Stored records:
========================================================================

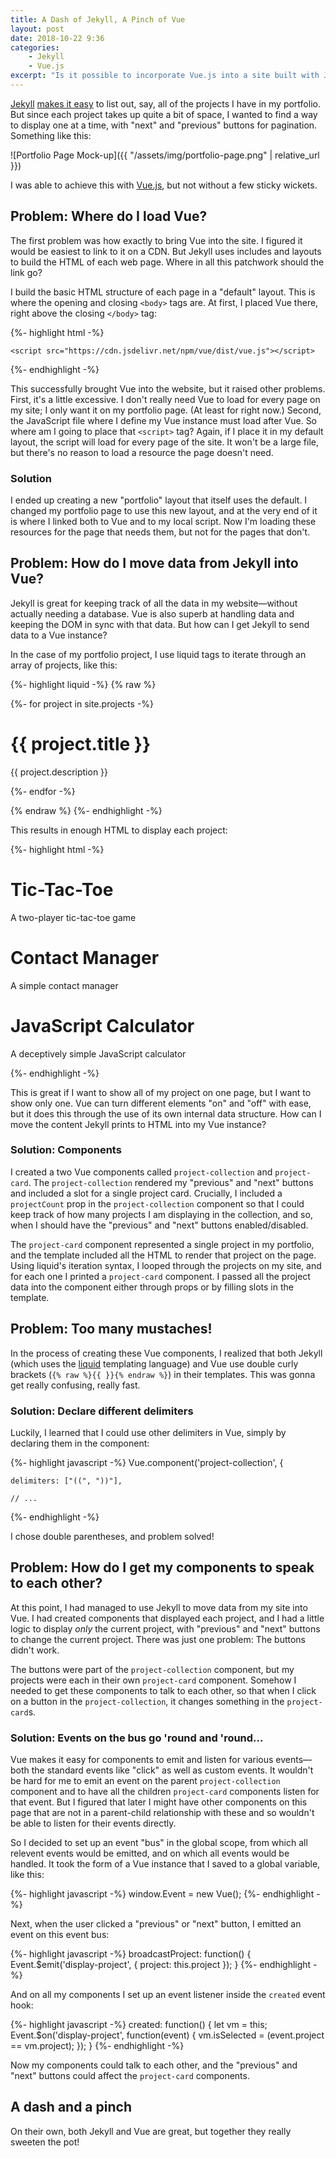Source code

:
 ```yaml
---
title: A Dash of Jekyll, A Pinch of Vue
layout: post
date: 2018-10-22 9:36
categories:
    - Jekyll
    - Vue.js
excerpt: "Is it possible to incorporate Vue.js into a site built with Jekyll? You betcha! But watch out for a few sticky wickets..."
---
```


[Jekyll](https://jekyllrb.com/) [makes it easy](https://jekyllrb.com/docs/collections/) to list out, say, all of the projects I have in my portfolio. But since each project takes up quite a bit of space, I wanted to find a way to display one at a time, with "next" and "previous" buttons for pagination. Something like this:

![Portfolio Page Mock-up]({{ "/assets/img/portfolio-page.png" | relative_url }})

I was able to achieve this with [Vue.js](https://vuejs.org/), but not without a few sticky wickets.

## Problem: Where do I load Vue?

The first problem was how exactly to bring Vue into the site. I figured it would be easiest to link to it on a CDN. But Jekyll uses includes and layouts to build the HTML of each web page. Where in all this patchwork should the link go?

I build the basic HTML structure of each page in a "default" layout. This is where the opening and closing `<body>` tags are. At first, I placed Vue there, right above the closing `</body>` tag:

{%- highlight html -%}
<!-- layout: default.html -->
<!-- ... -->
    <script src="https://cdn.jsdelivr.net/npm/vue/dist/vue.js"></script>
</body>
</html>
{%- endhighlight -%}

This successfully brought Vue into the website, but it raised other problems. First, it's a little excessive. I don't really need Vue to load for every page on my site; I only want it on my portfolio page. (At least for right now.) Second, the JavaScript file where I define my Vue instance must load after Vue. So where am I going to place that `<script>` tag? Again, if I place it in my default layout, the script will load for every page of the site. It won't be a large file, but there's no reason to load a resource the page doesn't need.

### Solution

I ended up creating a new "portfolio" layout that itself uses the default. I changed my portfolio page to use this new layout, and at the very end of it is where I linked both to Vue and to my local script. Now I'm loading these resources for the page that needs them, but not for the pages that don't.

## Problem: How do I move data from Jekyll into Vue?

Jekyll is great for keeping track of all the data in my website&mdash;without actually needing a database. Vue is also superb at handling data and keeping the DOM in sync with that data. But how can I get Jekyll to send data to a Vue instance?

In the case of my portfolio project, I use liquid tags to iterate through an array of projects, like this:

{%- highlight liquid -%}
{% raw %}

{%- for project in site.projects -%}
    <h1>{{ project.title }}</h1>
    <p>{{ project.description }}</p>
{%- endfor -%}

{% endraw %}
{%- endhighlight -%}

This results in enough HTML to display each project:

{%- highlight html -%}
<h1>Tic-Tac-Toe</h1>
<p>A two-player tic-tac-toe game</p>

<h1>Contact Manager</h1>
<p>A simple contact manager</p>

<h1>JavaScript Calculator</h1>
<p>A deceptively simple JavaScript calculator</p>
{%- endhighlight -%}

This is great if I want to show all of my project on one page, but I want to show only one. Vue can turn different elements "on" and "off" with ease, but it does this through the use of its own internal data structure. How can I move the content Jekyll prints to HTML into my Vue instance?

### Solution: Components

I created a two Vue components called  `project-collection` and `project-card`. The `project-collection` rendered my "previous" and "next" buttons and included a slot for a single project card. Crucially, I included a `projectCount` prop in the `project-collection` component so that I could keep track of how many projects I am displaying in the collection, and so, when I should have the "previous" and "next" buttons enabled/disabled.

The `project-card` component represented a single project in my portfolio, and the template included all the HTML to render that project on the page. Using liquid's iteration syntax, I looped through the projects on my site, and for each one I printed a `project-card` component. I passed all the project data into the component either through props or by filling slots in the template.

## Problem: Too many mustaches!

In the process of creating these Vue components, I realized that both Jekyll (which uses the [liquid](https://shopify.github.io/liquid/) templating language) and Vue use double curly brackets (`{% raw %}{{ }}{% endraw %}`) in their templates. This was gonna get really confusing, really fast.

### Solution: Declare different delimiters
Luckily, I learned that I could use other delimiters in Vue, simply by declaring them in the component:

{%- highlight javascript -%}
Vue.component('project-collection', {

    delimiters: ["((", "))"],

    // ...
{%- endhighlight -%}

I chose double parentheses, and problem solved!

## Problem: How do I get my components to speak to each other?

At this point, I had managed to use Jekyll to move data from my site into Vue. I had created components that displayed each project, and I had a little logic to display *only* the current project, with "previous" and "next" buttons to change the current project. There was just one problem: The buttons didn't work.

The buttons were part of the `project-collection` component, but my projects were each in their own `project-card` component. Somehow I needed to get these components to talk to each other, so that when I click on a button in the `project-collection`, it changes something in the `project-card`s.

### Solution: Events on the bus go 'round and 'round...

Vue makes it easy for components to emit and listen for various events&mdash;both the standard events like "click" as well as custom events. It wouldn't be hard for me to emit an event on the parent `project-collection` component and to have all the children `project-card` components listen for that event. But I figured that later I might have other components on this page that are not in a parent-child relationship with these and so wouldn't be able to listen for their events directly.

So I decided to set up an event "bus" in the global scope, from which all relevent events would be emitted, and on which all events would be handled. It took the form of a Vue instance that I saved to a global variable, like this:

{%- highlight javascript -%}
window.Event = new Vue();
{%- endhighlight -%}

Next, when the user clicked a "previous" or "next" button, I emitted an event on this event bus:

{%- highlight javascript -%}
broadcastProject: function() {
    Event.$emit('display-project', { project: this.project });
}
{%- endhighlight -%}

And on all my components I set up an event listener inside the `created` event hook:

{%- highlight javascript -%}
created: function() {
    let vm = this;
    Event.$on('display-project', function(event) {
        vm.isSelected = (event.project == vm.project);
    });
}
{%- endhighlight -%}

Now my components could talk to each other, and the "previous" and "next" buttons could affect the `project-card` components.

## A dash and a pinch

On their own, both Jekyll and Vue are great, but together they really sweeten the pot!
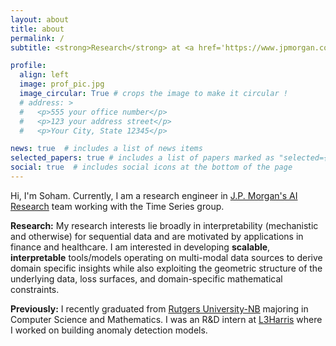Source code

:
 ```yaml
---
layout: about
title: about
permalink: /
subtitle: <strong>Research</strong> at <a href='https://www.jpmorgan.com/technology/artificial-intelligence'>J.P. Morgan AI Research</a>

profile:
  align: left
  image: prof_pic.jpg
  image_circular: True # crops the image to make it circular !
  # address: >
  #   <p>555 your office number</p>
  #   <p>123 your address street</p>
  #   <p>Your City, State 12345</p>

news: true  # includes a list of news items
selected_papers: true # includes a list of papers marked as "selected={true}"
social: true  # includes social icons at the bottom of the page
---
```


Hi, I'm Soham. Currently, I am a research engineer in [J.P. Morgan's AI Research](https://www.jpmorgan.com/technology/artificial-intelligence) team working with the Time Series group. 

<!-- <strong>Research:</strong> My research interests lie broadly in algorithmic and statistical machine learning and are motivated by applications in finance and healthcare. I am interested in developing <b>scalable</b>, <b>interpretable</b> machine learning models and learning paradigms operating on multi-modal data sources that can generalize well out of distribution to derive insights from diverse, <b>time-varying</b>, or <b>sequential</b>, data sources- graphs, speech, video, longitudinal data etc.- while also exploiting the geometric structure of the underlying data and loss surfaces, and can <b>quantify the uncertainty</b> of their predictions.  -->

<strong>Research:</strong> My research interests lie broadly in interpretability (mechanistic and otherwise) for sequential data and are motivated by applications in finance and healthcare. I am interested in developing <b>scalable</b>, <b>interpretable</b> tools/models operating on multi-modal data sources to derive domain specific insights while also exploiting the geometric structure of the underlying data, loss surfaces, and domain-specific mathematical constraints. 
  

<!-- <ul>
  <li class="">Designing mechanisms to <b>define</b> and <b>detect</b> distribution shifts in various types of data in real time</li>
  <li class="">Building models that are <b>robust</b> to such shifts through:
    <ul>
      <li>Continual Learning</li>
      <li>Few Shot Learning</li>
      <li>Synthetic Data Generation</li>
      <li>Loss function engineering</li>
    </ul>
  </li>
</ul> -->

<strong>Previously:</strong> I recently graduated from [Rutgers University-NB](https://www.rutgers.edu/) majoring in Computer Science and Mathematics. I was an R&D intern at [L3Harris](https://www.l3harris.com/) where I worked on building anomaly detection models. 

<!-- 
Write your biography here. Tell the world about yourself. Link to your favorite [subreddit](http://reddit.com). You can put a picture in, too. The code is already in, just name your picture `prof_pic.jpg` and put it in the `img/` folder.

Put your address / P.O. box / other info right below your picture. You can also disable any these elements by editing `profile` property of the YAML header of your `_pages/about.md`. Edit `_bibliography/papers.bib` and Jekyll will render your [publications page](/al-folio/publications/) automatically.

Link to your social media connections, too. This theme is set up to use [Font Awesome icons](http://fortawesome.github.io/Font-Awesome/) and [Academicons](https://jpswalsh.github.io/academicons/), like the ones below. Add your Facebook, Twitter, LinkedIn, Google Scholar, or just disable all of them. -->
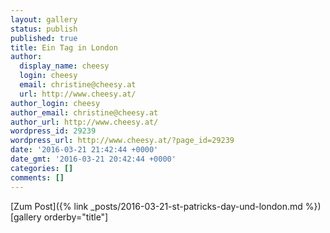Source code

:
 ```yaml
---
layout: gallery
status: publish
published: true
title: Ein Tag in London
author:
  display_name: cheesy
  login: cheesy
  email: christine@cheesy.at
  url: http://www.cheesy.at/
author_login: cheesy
author_email: christine@cheesy.at
author_url: http://www.cheesy.at/
wordpress_id: 29239
wordpress_url: http://www.cheesy.at/?page_id=29239
date: '2016-03-21 21:42:44 +0000'
date_gmt: '2016-03-21 20:42:44 +0000'
categories: []
comments: []
---
```


[Zum Post]({% link _posts/2016-03-21-st-patricks-day-und-london.md %})
[gallery orderby="title"]
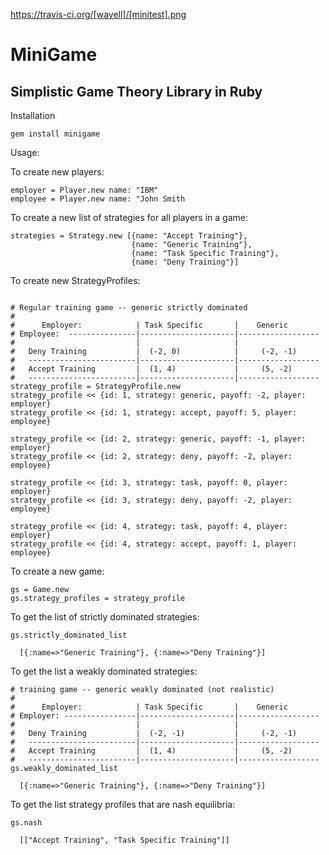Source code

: https://travis-ci.org/[wavell]/[minitest].png
# MiniGame
## Simplistic Game Theory Library in Ruby

Installation
```
gem install minigame
```

Usage:

To create new players:
```
employer = Player.new name: "IBM"
employee = Player.new name: "John Smith
```

To create a new list of strategies for all players in a game:
```
strategies = Strategy.new [{name: "Accept Training"}, 
                           {name: "Generic Training"},
                           {name: "Task Specific Training"},
                           {name: "Deny Training"}]
```

To create new StrategyProfiles:
```

# Regular training game -- generic strictly dominated
# 
#      Employer:            | Task Specific       |    Generic
# Employee:  ---------------|---------------------|------------------
#                           |                     |
#   Deny Training           |  (-2, 0)            |     (-2, -1)
#   ------------------------|---------------------|------------------
#   Accept Training         |  (1, 4)             |     (5, -2)
#   ------------------------|---------------------|------------------
strategy_profile = StrategyProfile.new
strategy_profile << {id: 1, strategy: generic, payoff: -2, player: employer}
strategy_profile << {id: 1, strategy: accept, payoff: 5, player: employee}

strategy_profile << {id: 2, strategy: generic, payoff: -1, player: employer}
strategy_profile << {id: 2, strategy: deny, payoff: -2, player: employee}

strategy_profile << {id: 3, strategy: task, payoff: 0, player: employer}
strategy_profile << {id: 3, strategy: deny, payoff: -2, player: employee}

strategy_profile << {id: 4, strategy: task, payoff: 4, player: employer}
strategy_profile << {id: 4, strategy: accept, payoff: 1, player: employee}
```

To create a new game:
```
gs = Game.new
gs.strategy_profiles = strategy_profile
```

To get the list of strictly dominated strategies:
```
gs.strictly_dominated_list

  [{:name=>"Generic Training"}, {:name=>"Deny Training"}]

```

To get the list a weakly dominated strategies:
```
# training game -- generic weakly dominated (not realistic)
# 
#      Employer:            | Task Specific       |    Generic
# Employer: ----------------|---------------------|------------------
#                           |                     |
#   Deny Training           |  (-2, -1)           |     (-2, -1)
#   ------------------------|---------------------|------------------
#   Accept Training         |  (1, 4)             |     (5, -2)
#   ------------------------|---------------------|------------------
gs.weakly_dominated_list

  [{:name=>"Generic Training"}, {:name=>"Deny Training"}]

```

To get the list strategy profiles that are nash equilibria:
```
gs.nash 

  [["Accept Training", "Task Specific Training"]]

```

========================================================================

▶ TO DO:
Extract from the records above the lines from the one containing "Jekyll is great" to the one containing "### Solution: Components", both lines included, exactly as they appear and with nothing else.

▶ REPLY TO THE EXERCISE:
Jekyll is great for keeping track of all the data in my website&mdash;without actually needing a database. Vue is also superb at handling data and keeping the DOM in sync with that data. But how can I get Jekyll to send data to a Vue instance?

In the case of my portfolio project, I use liquid tags to iterate through an array of projects, like this:

{%- highlight liquid -%}
{% raw %}

{%- for project in site.projects -%}
    <h1>{{ project.title }}</h1>
    <p>{{ project.description }}</p>
{%- endfor -%}

{% endraw %}
{%- endhighlight -%}

This results in enough HTML to display each project:

{%- highlight html -%}
<h1>Tic-Tac-Toe</h1>
<p>A two-player tic-tac-toe game</p>

<h1>Contact Manager</h1>
<p>A simple contact manager</p>

<h1>JavaScript Calculator</h1>
<p>A deceptively simple JavaScript calculator</p>
{%- endhighlight -%}

This is great if I want to show all of my project on one page, but I want to show only one. Vue can turn different elements "on" and "off" with ease, but it does this through the use of its own internal data structure. How can I move the content Jekyll prints to HTML into my Vue instance?

### Solution: Components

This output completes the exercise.